As expectativas por um ecossistema de mobilidade e logística estão aumentando: os executivos, mais do que nunca, (60%), concordam que no futuro não diferenciaremos mais o transporte de pessoas do transporte de mercadorias. "Uma coisa está clara: nenhum player será capaz de gerenciar esse ecossistema por conta própria. Existe uma conscientização entre os executivos, com 83% deles concordando, que com o surgimento do que chamamos de mobi-logística as empresas precisarão tanto repensar seus modelos de negócios quanto reconhecer a necessidade de cooperação para a criação de um ecossistema de mobilidade. A empresa que oferecer a melhor experiência aos consumidores provavelmente dominará a plataforma", comenta a líder.

Tecnologia de propulsão

Outro ponto relevante destacado pela líder global foi a importância de se manter a matéria-prima na agenda tecnológica para o futuro. Aline explicou que o acesso à matéria-prima determinará o desenvolvimento dos ecossistemas de mobilidade em cada país.

O líder para o setor automotivo da KPMG no Brasil, Ricardo Bacellar, também esteve no evento e comentou sobre as tecnologias de propulsão dentro da realidade brasileira. “As tendências globais indicam uma adoção em larga escala dos veículos a bateria, mas no Brasil precisamos olhar para o uso do etanol em veículos híbridos e de células de combustível, pois serão mais adequados para nossa infraestrutura de “recarga” (reabastecimento) atual.”

Aline Dodd
Ricardo Bacellar

Outros aspectos relevantes na pesquisa

- Os países tendem a fundamentar as decisões sobre matriz energética de suas frotas baseados na oferta local de matérias-primas, com os Estados Unidos focando em motores a combustão interna e veículos elétricos de célula de combustível, enquanto a China manterá fortes investimentos em mobilidade elétrica.

- A cadeia de distribuição (concessionárias) representa um foco bastante relevante desta transformação. O estudo aponta (pelo segundo ano consecutivo) que o número de lojas será reduzido (ou convertido para outros serviços) em um percentual de 30% a 50% até 2025.

- Nenhum player dominará a cadeia de valor sozinho – cooperação entre eles é assunto mandatório. Não por coincidência, diversos anúncios recentes têm tomado o noticiário, e a tendência é que, em futuro próximo, o número de concorrentes discutindo formas diversas de parceria tende a aumentar de maneira significativa.

- A maioria dos consumidores declara seu desejo de comprar um veículo híbrido como seu próximo automóvel.

O estudo completo está disponível através de uma plataforma interativa e com possibilidade de acesso personalizado.
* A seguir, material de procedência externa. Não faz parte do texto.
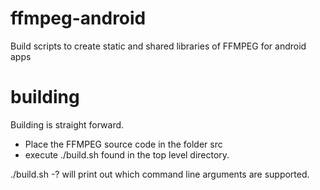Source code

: ffmpeg-android
==============

Build scripts to create static and shared libraries of FFMPEG for android apps

building
========

Building is straight forward.
 - Place the FFMPEG source code in the folder src
 - execute ./build.sh found in the top level directory.

./build.sh -? will print out which command line arguments are supported.
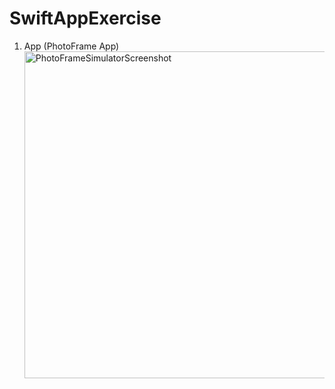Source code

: # SwiftAppExercise
1. App (PhotoFrame App)
   <img width="523" alt="PhotoFrameSimulatorScreenshot" src="https://github.com/mxrtxzcxn/SwiftAppExercise/assets/130929421/a65e9a89-6efa-45f4-84e8-50b4d94eb8fa">
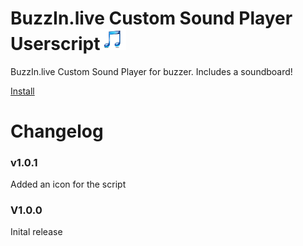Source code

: # BuzzIn.live Custom Sound Player Userscript<img src='https://raw.githubusercontent.com/WilsontheWolf/BuzzIn.live-Custom-Sound-Player-Userscript/master/image.png' width="42"></img>
BuzzIn.live Custom Sound Player for buzzer. Includes a soundboard!

<a href="https://github.com/WilsontheWolf/BuzzIn.live-Custom-Sound-Player-Userscript/raw/master/sound.user.js">Install</a>
# Changelog
### v1.0.1
Added an icon for the script
### V1.0.0
Inital release 
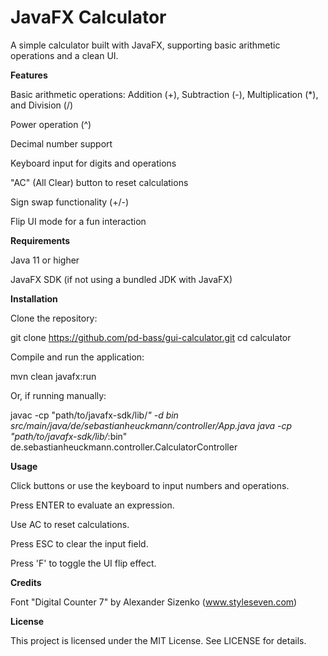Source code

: JavaFX Calculator
==================

A simple calculator built with JavaFX, supporting basic arithmetic operations and a clean UI.

**Features**

Basic arithmetic operations: Addition (+), Subtraction (-), Multiplication (*), and Division (/)

Power operation (^)

Decimal number support

Keyboard input for digits and operations

"AC" (All Clear) button to reset calculations

Sign swap functionality (+/-)

Flip UI mode for a fun interaction

**Requirements**

Java 11 or higher

JavaFX SDK (if not using a bundled JDK with JavaFX)

**Installation**

Clone the repository:

git clone https://github.com/pd-bass/gui-calculator.git
cd calculator

Compile and run the application:

mvn clean javafx:run

Or, if running manually:

javac -cp "path/to/javafx-sdk/lib/*" -d bin src/main/java/de/sebastianheuckmann/controller/App.java
java -cp "path/to/javafx-sdk/lib/*:bin" de.sebastianheuckmann.controller.CalculatorController

**Usage**

Click buttons or use the keyboard to input numbers and operations.

Press ENTER to evaluate an expression.

Use AC to reset calculations.

Press ESC to clear the input field.

Press 'F' to toggle the UI flip effect.

**Credits**

Font "Digital Counter 7" by Alexander Sizenko (www.styleseven.com)

**License**

This project is licensed under the MIT License. See LICENSE for details.

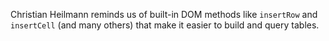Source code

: Christian Heilmann reminds us of built-in DOM methods like `insertRow` and `insertCell` (and many others) that make it easier to build and query tables.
Para ler o estudo completo, clique aqui.

Realidade brasileira

O líder para o setor automotivo da KPMG no Brasil, Ricardo Bacellar, anunciou, junto com o presidente da Autodata, Márcio Stefani, o lançamento do capítulo brasileiro da pesquisa Global Automotive Executive Survey.

Dada a relevância do Brasil para o setor, essa foi a primeira vez que uma unidade da KPMG recebeu autorização para realizar um capítulo nacional do estudo. “Identificamos que temos base de conhecimento para desenvolver a pesquisa localmente. Em um esforço coletivo, podemos impactar executivos e consumidores, e isso representa muito para a indústria”, comentou Bacellar.

A pesquisa contará com a participação de profissionais e consumidores. Os resultados serão apresentados em Seminário da Autodata, que será realizado em junho, momento em que a indústria começa a pensar nas perspectivas para o próximo ano.